A regular reader of the PROFIT CONFIDENTIAL contacted me to say “Yes, Michael…I agree that that the nature of the economy is changing, but how can I profit from it?”
The change, lest you forget, is really more about jobs and trade. We live “globally” now, so everything is connected in one way or another.
America has lost millions of jobs to China and India and — no matter what the politicians say — those jobs are not coming back. It is a dire fact that we will continue to lose more jobs, as predicted by various employment experts. It is a sad fact that we are partly responsible.
Americans are the world’s greatest consumers. And, just like shoppers around the world, we like to get a deal. So, goods from China replace more expensive American-made goods on our store shelves. Code writers in India work for a tenth of the wages of an American, and so American software companies outsource to them.
Wall-Mart is now the biggest company in America — and it’s “retail”. General Motors used to be the biggest and it was “manufacturing”. Things change and people have to adapt. And that includes the way we make money.
Some businesses have trouble adapting. Small businesses tend to adapt faster than large ones because they are nimble and can change direction quickly. Some people and businesses won’t adapt because they see no need. Usually, these are the big-cap companies. They are often so set in their ways that change requires massive amounts of cash and willpower.
When it comes to investing, staff at PROFIT CONFIDENTIAL prefers to invest in small caps.
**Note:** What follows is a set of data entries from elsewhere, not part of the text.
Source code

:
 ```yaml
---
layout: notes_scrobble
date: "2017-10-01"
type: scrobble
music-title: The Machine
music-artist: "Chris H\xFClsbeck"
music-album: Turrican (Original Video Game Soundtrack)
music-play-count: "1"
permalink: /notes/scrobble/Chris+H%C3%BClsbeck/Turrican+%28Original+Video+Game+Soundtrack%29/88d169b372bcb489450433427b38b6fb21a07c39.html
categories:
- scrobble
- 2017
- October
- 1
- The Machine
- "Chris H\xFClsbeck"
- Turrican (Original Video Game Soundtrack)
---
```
These small companies can adapt to prevailing trade and market conditions much faster and cheaper than the “big guys.”
Look what is going on. Last year the Russell 2000 Small Cap Index beat the DOW by 106%! Sure, you could have made money on the DOW or the NASDAQ with some big players, but you will always do better with small-caps. Big companies get hit hard in bad economic times…especially when interest rates start to rise. With small-cap stocks, you are often betting on management’s capabilities, inventions, new marketing strategies and other avenues for sales and profits. That’s why I’ve always preferred small-caps over the big companies.